- DATA IN THIS EXERCISE -
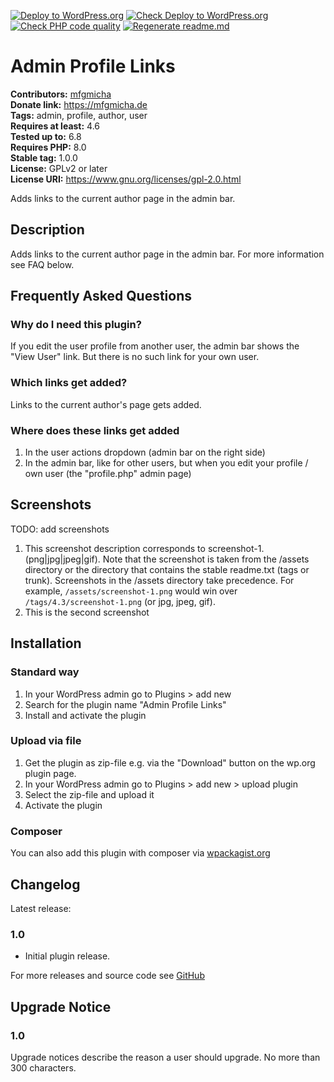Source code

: [![Deploy to WordPress.org](https://github.com/mfgmicha/wp-admin-profile-links/actions/workflows/deploy.yml/badge.svg)](https://github.com/mfgmicha/wp-admin-profile-links/actions/workflows/deploy.yml)
[![Check Deploy to WordPress.org](https://github.com/mfgmicha/wp-admin-profile-links/actions/workflows/deploy-check.yml/badge.svg)](https://github.com/mfgmicha/wp-admin-profile-links/actions/workflows/deploy-check.yml)
[![Check PHP code quality](https://github.com/mfgmicha/wp-admin-profile-links/actions/workflows/code-quality.yml/badge.svg)](https://github.com/mfgmicha/wp-admin-profile-links/actions/workflows/code-quality.yml)
[![Regenerate readme.md](https://github.com/mfgmicha/wp-admin-profile-links/actions/workflows/grunt.yml/badge.svg)](https://github.com/mfgmicha/wp-admin-profile-links/actions/workflows/grunt.yml)
# Admin Profile Links #
**Contributors:** [mfgmicha](https://profiles.wordpress.org/mfgmicha/)  
**Donate link:** https://mfgmicha.de  
**Tags:** admin, profile, author, user  
**Requires at least:** 4.6  
**Tested up to:** 6.8  
**Requires PHP:** 8.0  
**Stable tag:** 1.0.0  
**License:** GPLv2 or later  
**License URI:** https://www.gnu.org/licenses/gpl-2.0.html  

Adds links to the current author page in the admin bar.

## Description ##

Adds links to the current author page in the admin bar.
For more information see FAQ below.

## Frequently Asked Questions ##

### Why do I need this plugin? ###

If you edit the user profile from another user, the admin bar shows the "View User" link.
But there is no such link for your own user.

### Which links get added? ###

Links to the current author's page gets added.

### Where does these links get added ###

1. In the user actions dropdown (admin bar on the right side)
2. In the admin bar, like for other users, but when you edit your profile / own user (the "profile.php" admin page)

## Screenshots ##

TODO: add screenshots

1. This screenshot description corresponds to screenshot-1.(png|jpg|jpeg|gif). Note that the screenshot is taken from
the /assets directory or the directory that contains the stable readme.txt (tags or trunk). Screenshots in the /assets
directory take precedence. For example, `/assets/screenshot-1.png` would win over `/tags/4.3/screenshot-1.png`
(or jpg, jpeg, gif).
2. This is the second screenshot

## Installation ##

### Standard way ###

1. In your WordPress admin go to Plugins > add new
2. Search for the plugin name "Admin Profile Links"
3. Install and activate the plugin

### Upload via file ###
1. Get the plugin as zip-file e.g. via the "Download" button on the wp.org plugin page.
2. In your WordPress admin go to Plugins > add new > upload plugin
3. Select the zip-file and upload it
4. Activate the plugin

### Composer ###

You can also add this plugin with composer via [wpackagist.org](https://wpackagist.org/search?q=admin-profile-links)

## Changelog ##

Latest release:

### 1.0 ###
* Initial plugin release.

For more releases and source code see [GitHub](https://github.com/mfgmicha/wp-admin-profile-links/)

## Upgrade Notice ##

### 1.0 ###
Upgrade notices describe the reason a user should upgrade.  No more than 300 characters.
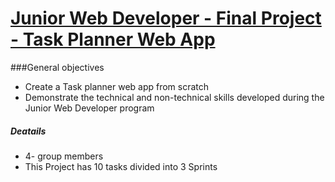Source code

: # <ins>Junior Web Developer - Final Project - Task Planner Web App</ins>

###General objectives
 * Create a Task planner web app from scratch
 * Demonstrate the technical and non-technical skills developed during the Junior Web Developer program
 
 ##### Deatails
  * 4- group members 
  * This Project has 10 tasks divided into 3 Sprints
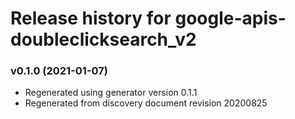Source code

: # Release history for google-apis-doubleclicksearch_v2

### v0.1.0 (2021-01-07)

* Regenerated using generator version 0.1.1
* Regenerated from discovery document revision 20200825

- ACTION ITEM -
Copy out all the data above exactly, minus the images.

- EXERCISE RESULT -
Source code

: [![Deploy to WordPress.org](https://github.com/mfgmicha/wp-admin-profile-links/actions/workflows/deploy.yml/badge.svg)](https://github.com/mfgmicha/wp-admin-profile-links/actions/workflows/deploy.yml)
[![Check Deploy to WordPress.org](https://github.com/mfgmicha/wp-admin-profile-links/actions/workflows/deploy-check.yml/badge.svg)](https://github.com/mfgmicha/wp-admin-profile-links/actions/workflows/deploy-check.yml)
[![Check PHP code quality](https://github.com/mfgmicha/wp-admin-profile-links/actions/workflows/code-quality.yml/badge.svg)](https://github.com/mfgmicha/wp-admin-profile-links/actions/workflows/code-quality.yml)
[![Regenerate readme.md](https://github.com/mfgmicha/wp-admin-profile-links/actions/workflows/grunt.yml/badge.svg)](https://github.com/mfgmicha/wp-admin-profile-links/actions/workflows/grunt.yml)
# Admin Profile Links #
**Contributors:** [mfgmicha](https://profiles.wordpress.org/mfgmicha/)  
**Donate link:** https://mfgmicha.de  
**Tags:** admin, profile, author, user  
**Requires at least:** 4.6  
**Tested up to:** 6.8  
**Requires PHP:** 8.0  
**Stable tag:** 1.0.0  
**License:** GPLv2 or later  
**License URI:** https://www.gnu.org/licenses/gpl-2.0.html  

Adds links to the current author page in the admin bar.

## Description ##

Adds links to the current author page in the admin bar.
For more information see FAQ below.

## Frequently Asked Questions ##

### Why do I need this plugin? ###

If you edit the user profile from another user, the admin bar shows the "View User" link.
But there is no such link for your own user.

### Which links get added? ###

Links to the current author's page gets added.

### Where does these links get added ###

1. In the user actions dropdown (admin bar on the right side)
2. In the admin bar, like for other users, but when you edit your profile / own user (the "profile.php" admin page)

## Screenshots ##

TODO: add screenshots

1. This screenshot description corresponds to screenshot-1.(png|jpg|jpeg|gif). Note that the screenshot is taken from
the /assets directory or the directory that contains the stable readme.txt (tags or trunk). Screenshots in the /assets
directory take precedence. For example, `/assets/screenshot-1.png` would win over `/tags/4.3/screenshot-1.png`
(or jpg, jpeg, gif).
2. This is the second screenshot

## Installation ##

### Standard way ###

1. In your WordPress admin go to Plugins > add new
2. Search for the plugin name "Admin Profile Links"
3. Install and activate the plugin

### Upload via file ###
1. Get the plugin as zip-file e.g. via the "Download" button on the wp.org plugin page.
2. In your WordPress admin go to Plugins > add new > upload plugin
3. Select the zip-file and upload it
4. Activate the plugin

### Composer ###

You can also add this plugin with composer via [wpackagist.org](https://wpackagist.org/search?q=admin-profile-links)

## Changelog ##

Latest release:

### 1.0 ###
* Initial plugin release.

For more releases and source code see [GitHub](https://github.com/mfgmicha/wp-admin-profile-links/)

## Upgrade Notice ##

### 1.0 ###
Upgrade notices describe the reason a user should upgrade.  No more than 300 characters.
Source code

: # <ins>Junior Web Developer - Final Project - Task Planner Web App</ins>

###General objectives
 * Create a Task planner web app from scratch
 * Demonstrate the technical and non-technical skills developed during the Junior Web Developer program
 
 ##### Deatails
  * 4- group members 
  * This Project has 10 tasks divided into 3 Sprints
Source code

: # Release history for google-apis-doubleclicksearch_v2

### v0.1.0 (2021-01-07)

* Regenerated using generator version 0.1.1
* Regenerated from discovery document revision 20200825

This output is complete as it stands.